Saturday, November 22, 2008

Manly food

As if I didn't have a masculine enough persona (what with my penchant for bubble baths and bath salts), I now have fallen in love with yogurt. I just tried yogurt for the first time in probably 25 years the other day and I'll be damned if it isn't just the most fantastic treat ever created.

Despite the fact that when I eat yogurt my self image goes from this to this, I can take solace in the fact that yogurt is better for me than any of the other treats I jam down my throat in a given day, namely:
  • Fruit Gushers
  • Reese's Peanut Butter Cups
  • Chocolate chip cookies
  • Spam - the miracle meat
I admit, that I have a terrible fear of yogurts with the fruit at the bottom. The mere site of them sends me into an uncontrollable dry heave. I'm seeking help for this by watching highly informative and inspirational Jerry Springer shows.

Any way, try some yogurt today. You and your taste buds will be happy you did.

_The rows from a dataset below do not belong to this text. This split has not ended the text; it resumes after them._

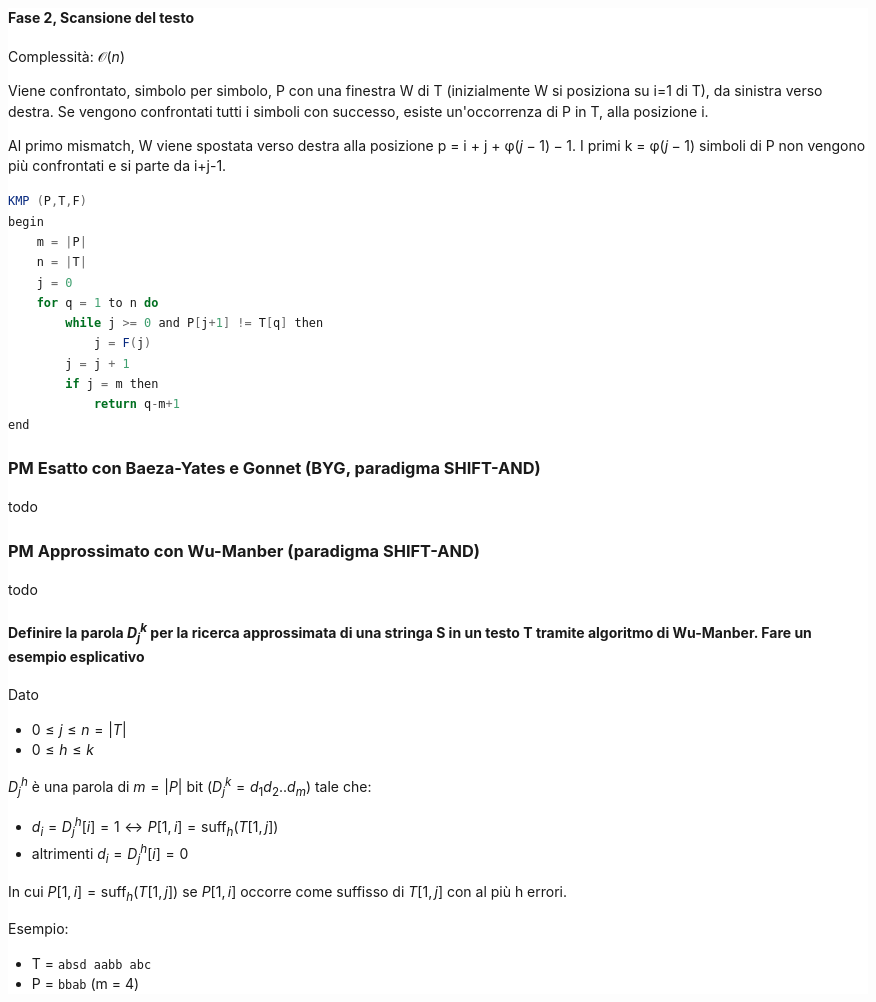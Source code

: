 #### Fase 2, Scansione del testo 

Complessità: $\mathcal{O}(n)$

Viene confrontato, simbolo per simbolo, P con una finestra W di T (inizialmente W si posiziona su i=1 di T), da sinistra verso destra. Se vengono confrontati tutti i simboli con successo, esiste un'occorrenza di P in T, alla posizione i.

Al primo mismatch, W viene spostata verso destra alla posizione p = i + j + $\upvarphi(j-1) -1$. I primi k = $\upvarphi(j-1)$ simboli di P non vengono più confrontati e si parte da i+j-1.

```java
KMP (P,T,F)
begin
    m = |P|
    n = |T|
    j = 0
    for q = 1 to n do
        while j >= 0 and P[j+1] != T[q] then
            j = F(j)
        j = j + 1
        if j = m then
            return q-m+1
end
```

### PM Esatto con Baeza-Yates e Gonnet (BYG, paradigma SHIFT-AND)

todo

### PM Approssimato con Wu-Manber (paradigma SHIFT-AND)

todo


#### Definire la parola $D_j^k$  per la ricerca approssimata di una stringa S in un testo T tramite algoritmo di Wu-Manber. Fare un esempio esplicativo

Dato 

- $0\leq j \leq n=|T|$ 
- $0 \leq h \leq k$

$D_j^h$ è una parola di $m = |P|$ bit ($D_j^k = d_1 d_2 .. d_m$) tale che:

- $d_i = D^h_j[i] = 1 \leftrightarrow P[1,i] = \text{suff}_h(T[1,j])$
- altrimenti $d_i = D^h_j[i] = 0$

In cui $P[1,i] = \text{suff}_h(T[1,j])$ se $P[1,i]$ occorre come suffisso di $T[1,j]$ con al più h errori.

Esempio:

- T = `absd aabb abc`
- P = `bbab` (m = 4)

Thursday, November 20, 2008

The newest member of the Obama Administration: Dr. Phil

With all the recent news and speculation about who will be selected to be a member of President-elect Obama’s administration, I couldn’t help but rack my brain to come up with suggestions. After much critical thinking and drooling, it hit me: President-elect Obama should appoint Dr. Phil McGraw to head up a newly formed Department of Pseudo-psychology.

You see, if Dr. Phil has the psychological prowess to diagnose, rehabilitate and embarrass even the most hardened psychopath in the span of a 60 minutes just think what he could do with national issues – I’m not sure which national issues, but I’m sure he can handle them. Ok, here’s the bottom line: intellectual capacity like Dr. Phil’s cannot go to waste. So I propose we make up a department he can head up and help Americans with all sorts of stuff: the Department of Pseudo-psychology.

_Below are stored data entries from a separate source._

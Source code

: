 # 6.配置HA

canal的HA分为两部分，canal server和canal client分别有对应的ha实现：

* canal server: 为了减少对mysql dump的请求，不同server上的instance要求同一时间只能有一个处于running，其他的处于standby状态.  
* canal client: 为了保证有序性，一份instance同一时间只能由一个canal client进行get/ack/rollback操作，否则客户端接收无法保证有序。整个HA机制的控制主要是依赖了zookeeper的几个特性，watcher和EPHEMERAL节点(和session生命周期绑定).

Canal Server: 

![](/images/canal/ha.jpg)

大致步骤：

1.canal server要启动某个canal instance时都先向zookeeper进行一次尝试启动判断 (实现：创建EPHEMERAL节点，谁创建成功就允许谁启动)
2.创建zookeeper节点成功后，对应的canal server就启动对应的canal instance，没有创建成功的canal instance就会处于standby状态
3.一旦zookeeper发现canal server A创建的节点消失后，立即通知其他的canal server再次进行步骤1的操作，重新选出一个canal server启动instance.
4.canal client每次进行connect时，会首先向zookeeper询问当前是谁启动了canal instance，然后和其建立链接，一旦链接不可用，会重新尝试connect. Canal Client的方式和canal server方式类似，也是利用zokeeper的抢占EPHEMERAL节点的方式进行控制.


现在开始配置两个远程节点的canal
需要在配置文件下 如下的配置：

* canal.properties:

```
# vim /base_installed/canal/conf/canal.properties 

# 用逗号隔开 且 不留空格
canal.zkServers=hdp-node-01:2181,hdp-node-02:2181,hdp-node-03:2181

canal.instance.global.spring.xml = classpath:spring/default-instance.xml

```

The Department of Pseudo-psychology could have countless roles in this administration. It could help politicians, business leaders and news anchors with self esteem issues. It could promote the use of country clichés to combat depression. It could even establish a national hugathon to help payoff the national debt.

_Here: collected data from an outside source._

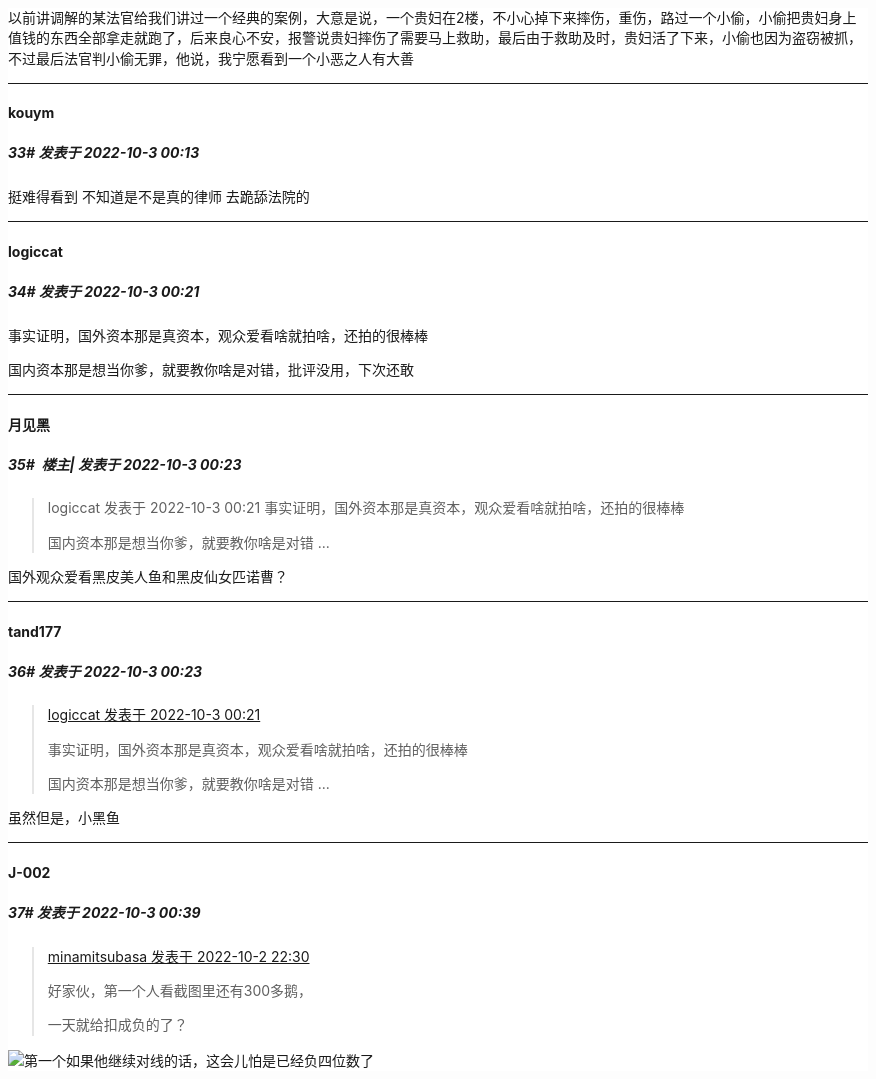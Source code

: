 以前讲调解的某法官给我们讲过一个经典的案例，大意是说，一个贵妇在2楼，不小心掉下来摔伤，重伤，路过一个小偷，小偷把贵妇身上值钱的东西全部拿走就跑了，后来良心不安，报警说贵妇摔伤了需要马上救助，最后由于救助及时，贵妇活了下来，小偷也因为盗窃被抓，不过最后法官判小偷无罪，他说，我宁愿看到一个小恶之人有大善

*****

####  kouym  
##### 33#       发表于 2022-10-3 00:13

挺难得看到 不知道是不是真的律师 去跪舔法院的

*****

####  logiccat  
##### 34#       发表于 2022-10-3 00:21

事实证明，国外资本那是真资本，观众爱看啥就拍啥，还拍的很棒棒

国内资本那是想当你爹，就要教你啥是对错，批评没用，下次还敢

*****

####  月见黑  
##### 35#         楼主| 发表于 2022-10-3 00:23

<blockquote>logiccat 发表于 2022-10-3 00:21
事实证明，国外资本那是真资本，观众爱看啥就拍啥，还拍的很棒棒

国内资本那是想当你爹，就要教你啥是对错 ...</blockquote>
国外观众爱看黑皮美人鱼和黑皮仙女匹诺曹？

*****

####  tand177  
##### 36#       发表于 2022-10-3 00:23

<blockquote><a href="httphttps://bbs.saraba1st.com/2b/forum.php?mod=redirect&amp;goto=findpost&amp;pid=57739052&amp;ptid=2097770" target="_blank">logiccat 发表于 2022-10-3 00:21</a>

事实证明，国外资本那是真资本，观众爱看啥就拍啥，还拍的很棒棒

国内资本那是想当你爹，就要教你啥是对错 ...</blockquote>
虽然但是，小黑鱼

*****

####  J-002  
##### 37#       发表于 2022-10-3 00:39

<blockquote><a href="httphttps://bbs.saraba1st.com/2b/forum.php?mod=redirect&amp;goto=findpost&amp;pid=57737454&amp;ptid=2097770" target="_blank">minаmitsubasa 发表于 2022-10-2 22:30</a>

好家伙，第一个人看截图里还有300多鹅，

一天就给扣成负的了？</blockquote>
<img src="https://static.saraba1st.com/image/smiley/face2017/043.png" referrerpolicy="no-referrer">第一个如果他继续对线的话，这会儿怕是已经负四位数了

Of course, Dr. Phil would be the main weapon of this exciting new department. I see him working closely with the Department of Education to improve mathematic performance - “Those video games aren’t going to help you get a job, Johnny. Your math is” (Audience applause). I see him coordinating his efforts with the Department of Health and Human Services to reduce the obesity epidemic - “You aren’t gonna be any happier by just feeding your face. So snap out of it” (Audience applause).

But, probably his most important role in the administration will be to work one-on-one with foreign enemies to improve their view of Americans. Just imagine if Dr. Phil could get Iranian President Mahmoud Ahmadinejad to sit on his couch and talk to him. “Now Mahmoud, do you feel loved? Cause I get the sense that you really need a hug. And that’s ok. I am here for you.” (Audience applause)

If you aren’t convinced already, you will be after this crucial point: the appointment of Dr. Phil and his magical mustache to the Obama Administration would add an aura of credibility to an administration severely lacking in facial hair.

As Obama’s administration takes shape, let’s hope he heeds my words. America and the world needs Dr. Phil.

Tuesday, November 18, 2008

Hyper update

  • Working on 15-page research paper on the Patriot Act and its impact on privacy

  • Saw sunrise this morning

  • At office now, creating web pages

  • Need to shave

  • Look like a cross between Forrest Gump when he is running for 2 years and a dark-haired Opy from the Andy Griffith show

  • I am in love with this man:

Sunday, November 16, 2008

Long John Silver

Startling confession: I am an obsessive compulsive "Long John" wearer. From November through March, my body is eternally hugged by an awesome set of thermal pants and shirts. I just love the snug feeling, the loving embrace if you will of those things.

I'm a firm believer in layers to beat the frigid cold of our winters here in Cleveland. My long johns really keep me warm and enable me to leave the house without putting on a 10 pound winter coat. And the best thing is: long johns are appropriate for all occassions because they are hidden safely beneath any clothing you care to wear. Even when I go into the office dressed in bland business casual wardrobe, I've got those toasty suckers on (I admit, the temperate 70 degree atmosphere of my office makes me sweat).

Now, If I could find an affordable full body pajama, like tots wear - but for adults, I would ABSOLUTELY buy one to sleep in. It would be the perfect addition to my winter wardrobe. Or even one of those one-piece undergarments the folks in the Wild West used to wear, you know, with the little flap on the butt that you can open to do your number 2 duty. I realize I would look preposterous wearing one, but I'll be damned if I didn't end up a preposterous looking guy who was really warm!